President Cyril Ramaphosa’s G20 agenda was boosted by agreeing a consensus communique at Finance Ministers meeting in Durban on 18 July

The text itself is low on substance: its references to the importance of multilateral cooperation, the World Trade Organization and ‘rules based’ trade are hardly radical. Nor are the commitments to strengthen the G20 Common Framework on debt.

But getting agreement on any text in the absence of the United States, whose Treasury Secretary Scott Bessent boycotted the meeting for a second time, underlining the pariah status which the Trump administration has given to Cyril Ramaphosa’s government, must count as a significant success (Dispatches 18/2/25, Brussels offers hand of friendship & AC Vol 66 No 7, Pretoria picks new envoy for the MAGA minefield). 

Pretoria’s hopes of using its G20 presidency – the first time an African nation has held it – to promote an African agenda by focusing on the high cost of capital and debt servicing, as well as funding for climate change action, has been somewhat derailed by the Trump administration’s refusal to engage in the process (AC Vol 66 No 4, Ramaphosa’s G20 and growth plans sideline Trump threats over funding).

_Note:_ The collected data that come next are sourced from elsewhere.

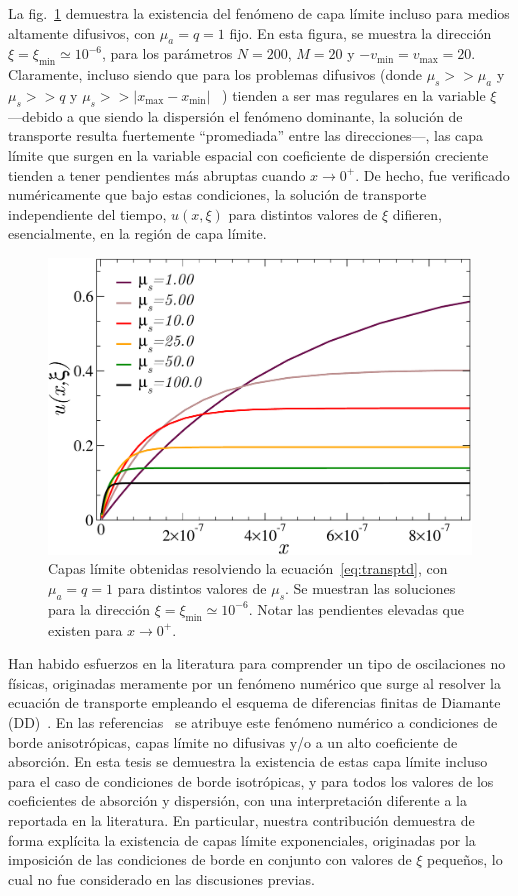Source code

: La fig.~\ref{fig:blayers} demuestra la existencia del fenómeno 
de capa límite incluso para medios altamente difusivos, con 
$\mu_a=q=1$ fijo. En esta figura, se muestra la dirección 
$\xi=\xi_{\text{min}}\simeq 10^{-6}$, para los parámetros 
$N=200$, $M=20$ y $-v_{\text{min}}=v_{\text{max}}=20$. 
Claramente, incluso siendo que para los problemas difusivos 
(donde $\mu_s>>\mu_a$ y $\mu_s>>q$ y $\mu_s>>|x_{\text{max}}-x_{\text{min}}|$~ 
\cite{Larsen1987}) tienden a ser mas regulares en la variable $\xi$ 
---debido a que siendo la dispersión el fenómeno dominante, 
la solución de transporte resulta fuertemente ``promediada'' entre las direcciones---, 
las capa límite que surgen en la variable espacial con coeficiente 
de dispersión creciente tienden a tener pendientes más abruptas 
cuando $x\to 0^+$. De hecho, fue verificado numéricamente que bajo estas condiciones, 
la solución de transporte independiente del tiempo, $u(x,\xi)$ 
para distintos valores de $\xi$ difieren, esencialmente, en la región 
de capa límite.
\begin{figure}[h!]
\centering
  \includegraphics[width=0.5\linewidth]{figuras/blayers.pdf}
  \caption{Capas límite obtenidas resolviendo la ecuación~\eqref{eq:transptd}, 
  con $\mu_a=q=1$ para distintos valores de $\mu_s$. 
  Se muestran las soluciones para la dirección $\xi=\xi_{\text{min}} \simeq 10^{-6}$. 
  Notar las pendientes elevadas que existen para $x\to 0^+$.}
 \label{fig:blayers}
\end{figure}
Han habido esfuerzos en la literatura para comprender un tipo 
de oscilaciones no físicas, originadas 
meramente por un fenómeno numérico que 
surge al resolver la ecuación de transporte 
empleando el esquema de diferencias finitas de Diamante (DD)~\cite{Larsen1987,Petrovic1996,Bal2001}.
En las referencias~\cite{Larsen1987,Petrovic1996} se atribuye 
este fenómeno numérico a condiciones de borde anisotrópicas, capas límite no difusivas y/o 
a un alto coeficiente de absorción. En esta tesis 
se demuestra la existencia de estas capa límite incluso para el 
caso de condiciones de borde isotrópicas, y para todos los valores 
de los coeficientes de absorción y dispersión, con una interpretación 
diferente a la reportada en la literatura. En particular, 
nuestra contribución demuestra de forma explícita la existencia 
de capas límite exponenciales, originadas por la imposición 
de las condiciones de borde en conjunto con valores de  $\xi$ 
pequeños, lo cual no fue considerado en las discusiones previas.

Even so, Finance Minister Enoch Godongwana says that progress has been made in the wider G20 group on issues such as debt restructuring for poorer African countries, and infrastructure funding. That was reflected in the Durban communiqué, though references to climate change were not included.

The organisation itself also faces something of an existential crisis. Most of the G20 are facing the potential costs of Trump’s tariff war and wider ambivalence towards multilateralism, and its own frequent diplomatic run-ins with the US.  But Ramaphosa is due to hand over the G20 presidency to Trump on behalf of the US in November.